Der für jede Niveaustufe verwandte Kompetenzbegriff unterscheidet zwei Kategorien: die Fachkompetenz und die personale Kompetenz.

Die Kategorie Fachkompetenz wird unterteilt in Wissen – Tiefe und Breite des Wissens – und Fertigkeiten – instrumentelle und systemische Fertigkeiten, Beurteilungsfähigkeit –.
Die Kategorie Personale Kompetenz wird unterteilt in Sozialkompetenz – Team-/Führungsfähigkeit, Mitgestaltung und Kommunikation – und Selbstkompetenz – Selbstständigkeit/Verantwortung, Reflexivität und Lernkompetenz (Vier-Säulen-Struktur).

Hinsichtlich der Vier-Säulen-Struktur weicht der DQR-Diskussionsvorschlag von der EQR-Empfehlung ab. In der EQR-Empfehlung werden „Lernergebnisse als Kombination von Kenntnissen, Fertigkeiten und Kompetenzen definiert“. Die Amtschefs der Länder haben eine Anpassung des DQR-Entwurfs an den EQR mit dem Ziel einer Drei-Säulen-Struktur geltend gemacht. Eine solche Umstrukturierung war mit den Sozialpartner zum Zeitpunkt Februar d.J. nicht mehr verhandelbar. Die Amtschefs der Länder haben jedoch auf der Prüfung der Einführung der Drei-Säulen-Struktur für die nächste Phase der DQR-Erarbeitung beharrt.


Bei der Zuordnung von Qualifikationen zum DQR sollen zunächst alle formalen Qualifikationen des deutschen Bildungssystems, die der allgemeinen Bildung, der Hochschulbildung und der beruflichen Bildung, einbezogen werden. Darüber hinaus sollen Ergebnisse des informellen Lernens berücksichtigt werden. Konsens ist, sich erst einmal auf die Zuordnung formaler Abschlüsse zu konzentrieren, um sich zu einem späteren Zeitpunkt den nonformal und informell erworbenen Kompetenzen zuzuwenden.

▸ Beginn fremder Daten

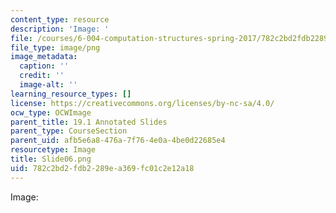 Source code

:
 ```yaml
---
content_type: resource
description: 'Image: '
file: /courses/6-004-computation-structures-spring-2017/782c2bd2fdb2289ea369fc01c2e12a18_Slide06.png
file_type: image/png
image_metadata:
  caption: ''
  credit: ''
  image-alt: ''
learning_resource_types: []
license: https://creativecommons.org/licenses/by-nc-sa/4.0/
ocw_type: OCWImage
parent_title: 19.1 Annotated Slides
parent_type: CourseSection
parent_uid: afb5e6a8-476a-7f76-4e0a-4be0d22685e4
resourcetype: Image
title: Slide06.png
uid: 782c2bd2-fdb2-289e-a369-fc01c2e12a18
---
```

Image:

Bei der Gestaltung der Matrix wurde berücksichtigt, dass jedes Qualifikationsniveau grundsätzlich auf verschiedenen Bildungs- und Karrierewegen erreichbar sein sollte und dass Qualifikationen in der Regel sowohl auf die Fortsetzung des Bildungsweges als auch auf die Aufnahme einer beruflichen Tätigkeit ausgerichtet sind.

Zur Veranschaulichung werden im Folgenden sowohl die niedrigste und als auch die höchste der acht Niveaustufen ansatzweise beschrieben:

In der Niveaustufe 1 soll die Person über Kompetenzen zur Erfüllung einfacher Anforderungen in einem überschaubar und stabil strukturierten Lern- oder Arbeitsbereich verfügen. Die Erfüllung der Aufgaben erfolgt unter Anleitung. Entsprechend werden die Kompetenzbereiche beschrieben. Wissen umfasst elementares allgemeines Wissen; Fertigkeiten werden mit kognitiven und praktischen Fertigkeiten beschrieben, um einfache Aufgaben nach vorgegebenen Regeln auszuführen usw.

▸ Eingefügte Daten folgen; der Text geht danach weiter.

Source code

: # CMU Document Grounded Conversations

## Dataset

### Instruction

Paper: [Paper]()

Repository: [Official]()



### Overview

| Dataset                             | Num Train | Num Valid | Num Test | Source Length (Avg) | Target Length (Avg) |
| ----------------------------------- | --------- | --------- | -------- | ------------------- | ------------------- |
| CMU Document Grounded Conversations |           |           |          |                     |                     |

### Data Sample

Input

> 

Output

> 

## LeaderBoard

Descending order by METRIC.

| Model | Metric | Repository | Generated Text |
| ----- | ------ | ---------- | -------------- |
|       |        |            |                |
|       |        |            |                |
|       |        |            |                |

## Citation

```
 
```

In der Niveaustufe 8 soll die Person über Kompetenzen zur Gewinnung von Forschungserkenntnissen in einem wissenschaftlichen Fach oder zur Entwicklung innovativer Lösungen und Verfahren in einem beruflichen Tätigkeitsfeld verfügen. Die Anforderungsstruktur ist durch neuartige und unklare Problemlagen gekennzeichnet. Entsprechend werden die Kompetenzbereiche beschrieben. Wissen beinhaltet hierbei umfassendes, spezialisiertes und systematisches Wissen auf dem neuesten Erkenntnisstand in einem oder mehreren Spezialgebieten; Fertigkeiten beinhalten umfassend entwickelte Fertigkeiten zur Identifizierung und Lösung neuartiger Problemstellungen in Forschung, Entwicklung oder einem beruflichen Tätigkeitsfeld usw.

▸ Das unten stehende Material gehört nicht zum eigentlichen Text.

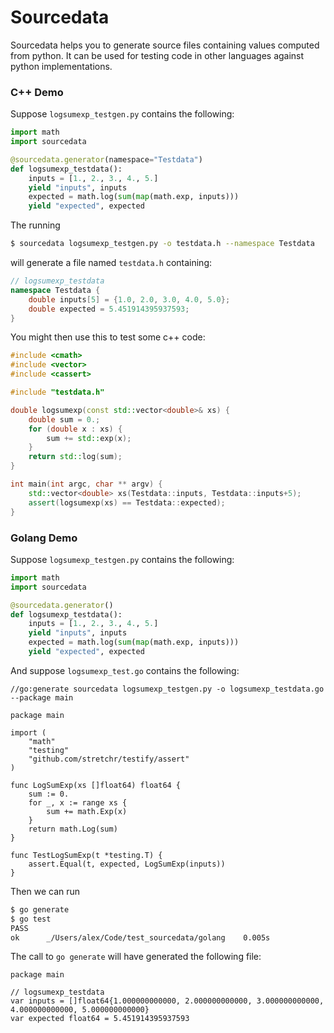 Sourcedata
===

Sourcedata helps you to generate source files containing values computed from python. It can be used for testing code in other languages against python implementations.

### C++ Demo

Suppose `logsumexp_testgen.py` contains the following:

```python
import math
import sourcedata

@sourcedata.generator(namespace="Testdata")
def logsumexp_testdata():
	inputs = [1., 2., 3., 4., 5.]
	yield "inputs", inputs
	expected = math.log(sum(map(math.exp, inputs)))
	yield "expected", expected
```

The running

```bash
$ sourcedata logsumexp_testgen.py -o testdata.h --namespace Testdata
```

will generate a file named `testdata.h` containing:

```c++
// logsumexp_testdata
namespace Testdata {
    double inputs[5] = {1.0, 2.0, 3.0, 4.0, 5.0};
    double expected = 5.451914395937593;
}
```

You might then use this to test some c++ code:

```c++
#include <cmath>
#include <vector>
#include <cassert>

#include "testdata.h"

double logsumexp(const std::vector<double>& xs) {
	double sum = 0.;
	for (double x : xs) {
		sum += std::exp(x);
	}
	return std::log(sum);
}

int main(int argc, char ** argv) {
	std::vector<double> xs(Testdata::inputs, Testdata::inputs+5);
	assert(logsumexp(xs) == Testdata::expected);
}
```

### Golang Demo

Suppose `logsumexp_testgen.py` contains the following:

```python
import math
import sourcedata

@sourcedata.generator()
def logsumexp_testdata():
	inputs = [1., 2., 3., 4., 5.]
	yield "inputs", inputs
	expected = math.log(sum(map(math.exp, inputs)))
	yield "expected", expected
```

And suppose `logsumexp_test.go` contains the following:

```golang
//go:generate sourcedata logsumexp_testgen.py -o logsumexp_testdata.go --package main

package main

import (
	"math"
	"testing"
	"github.com/stretchr/testify/assert"
)

func LogSumExp(xs []float64) float64 {
	sum := 0.
	for _, x := range xs {
		sum += math.Exp(x)
	}
	return math.Log(sum)
}

func TestLogSumExp(t *testing.T) {
	assert.Equal(t, expected, LogSumExp(inputs))
}
```

Then we can run

```bash
$ go generate
$ go test
PASS
ok  	_/Users/alex/Code/test_sourcedata/golang	0.005s
```

The call to `go generate` will have generated the following file:

```golang
package main

// logsumexp_testdata
var inputs = []float64{1.000000000000, 2.000000000000, 3.000000000000, 4.000000000000, 5.000000000000}
var expected float64 = 5.451914395937593
```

In den Niveaustufen werden 32 Deskriptoren formuliert, die sich einerseits auf einen Lernbereich oder ein wissenschaftliches Fach beziehen oder andererseits auf einen Arbeitsbereich oder ein berufliches Tätigkeitsfeld. Damit ist die Matrix des DQR-Entwurfs so aufgebaut, dass auf allen Niveaustufen auch berufliche Bildung angesiedelt werden kann.


5. Unterschiedliche Positionen in der Zuordnung der Kompetenzen

Bei der Zuordnung der Kompetenzen zu den Niveaustufen gibt es unterschiedliche Interessen.
Im allgemeinbildenden Bereich wurde durch einen Beschluss der Amtschefkonferenz der KMK festgelegt, den Förderabschluss auf Stufe 1 anzuordnen.

Bereits am 21.04.2005 hat die KMK einen Qualifikationsrahmen für deutsche Hochschulabschlüsse verabschiedet. Darin sind die Abschlüsse Bachelor, Master und Promotion den Stufen 6, 7 und 8 zugeordnet. Kompetenzen, die in beruflichen Tätigkeiten erworben wurden, werden für diese Niveaustufen zurzeit beraten.

Diskutiert wird, die erworbenen Abschlüsse im Bereich der dualen Berufsausbildung den Stufen 3 bis 5 zuzuordnen und die Abschlüsse zweijähriger Fachschulen auf Stufe 5 oder 6 zu setzen.

Für Abschlüsse im Bereich Weiterbildung ist die Zuordnung ebenfalls kontrovers. Für die Fortbildungen Meister/innen, Fachwirte, technische Betriebswirte etc. sind derzeit Zuordnungen zu den Niveaustufen 4, 5 und 6 im Gespräch.


6. Nächste Schritte

Seit Anfang Februar 2009 wird der Diskussionsvorschlag für einen DQR auf seine praktische Anwendung hin analysiert; die Analyse soll bis Anfang 2010 abgeschlossen werden.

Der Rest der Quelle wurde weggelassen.